Records —

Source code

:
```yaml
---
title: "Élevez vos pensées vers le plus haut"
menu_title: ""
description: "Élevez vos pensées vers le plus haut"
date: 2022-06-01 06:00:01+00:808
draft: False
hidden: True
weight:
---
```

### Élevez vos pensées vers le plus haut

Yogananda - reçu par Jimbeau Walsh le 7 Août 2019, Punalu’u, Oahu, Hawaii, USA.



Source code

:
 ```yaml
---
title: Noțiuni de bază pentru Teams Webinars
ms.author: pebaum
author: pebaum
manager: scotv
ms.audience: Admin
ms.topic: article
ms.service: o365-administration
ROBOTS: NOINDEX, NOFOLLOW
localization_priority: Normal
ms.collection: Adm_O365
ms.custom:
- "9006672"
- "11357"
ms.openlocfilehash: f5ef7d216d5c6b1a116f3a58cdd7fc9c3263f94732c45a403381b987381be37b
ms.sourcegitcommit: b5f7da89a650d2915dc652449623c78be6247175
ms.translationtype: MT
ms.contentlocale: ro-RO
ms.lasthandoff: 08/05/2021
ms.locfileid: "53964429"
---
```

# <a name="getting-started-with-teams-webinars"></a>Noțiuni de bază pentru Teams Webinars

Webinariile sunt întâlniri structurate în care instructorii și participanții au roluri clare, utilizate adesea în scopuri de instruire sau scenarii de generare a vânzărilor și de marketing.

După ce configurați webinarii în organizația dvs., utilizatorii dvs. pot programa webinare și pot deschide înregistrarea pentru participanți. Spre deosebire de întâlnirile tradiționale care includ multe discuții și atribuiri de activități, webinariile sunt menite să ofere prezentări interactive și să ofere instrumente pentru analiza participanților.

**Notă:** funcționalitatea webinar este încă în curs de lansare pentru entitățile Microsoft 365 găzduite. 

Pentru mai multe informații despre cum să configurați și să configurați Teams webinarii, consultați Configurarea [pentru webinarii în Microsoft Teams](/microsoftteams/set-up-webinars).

Work item —
Start to finish, restate the records above word for word.

Your solution —
Source code

:
```yaml
---
title: "Élevez vos pensées vers le plus haut"
menu_title: ""
description: "Élevez vos pensées vers le plus haut"
date: 2022-06-01 06:00:01+00:808
draft: False
hidden: True
weight:
---
```

### Élevez vos pensées vers le plus haut

Yogananda - reçu par Jimbeau Walsh le 7 Août 2019, Punalu’u, Oahu, Hawaii, USA.



Source code

:
 ```yaml
---
title: Noțiuni de bază pentru Teams Webinars
ms.author: pebaum
author: pebaum
manager: scotv
ms.audience: Admin
ms.topic: article
ms.service: o365-administration
ROBOTS: NOINDEX, NOFOLLOW
localization_priority: Normal
ms.collection: Adm_O365
ms.custom:
- "9006672"
- "11357"
ms.openlocfilehash: f5ef7d216d5c6b1a116f3a58cdd7fc9c3263f94732c45a403381b987381be37b
ms.sourcegitcommit: b5f7da89a650d2915dc652449623c78be6247175
ms.translationtype: MT
ms.contentlocale: ro-RO
ms.lasthandoff: 08/05/2021
ms.locfileid: "53964429"
---
```

# <a name="getting-started-with-teams-webinars"></a>Noțiuni de bază pentru Teams Webinars

Webinariile sunt întâlniri structurate în care instructorii și participanții au roluri clare, utilizate adesea în scopuri de instruire sau scenarii de generare a vânzărilor și de marketing.

După ce configurați webinarii în organizația dvs., utilizatorii dvs. pot programa webinare și pot deschide înregistrarea pentru participanți. Spre deosebire de întâlnirile tradiționale care includ multe discuții și atribuiri de activități, webinariile sunt menite să ofere prezentări interactive și să ofere instrumente pentru analiza participanților.

**Notă:** funcționalitatea webinar este încă în curs de lansare pentru entitățile Microsoft 365 găzduite. 

Pentru mai multe informații despre cum să configurați și să configurați Teams webinarii, consultați Configurarea [pentru webinarii în Microsoft Teams](/microsoftteams/set-up-webinars).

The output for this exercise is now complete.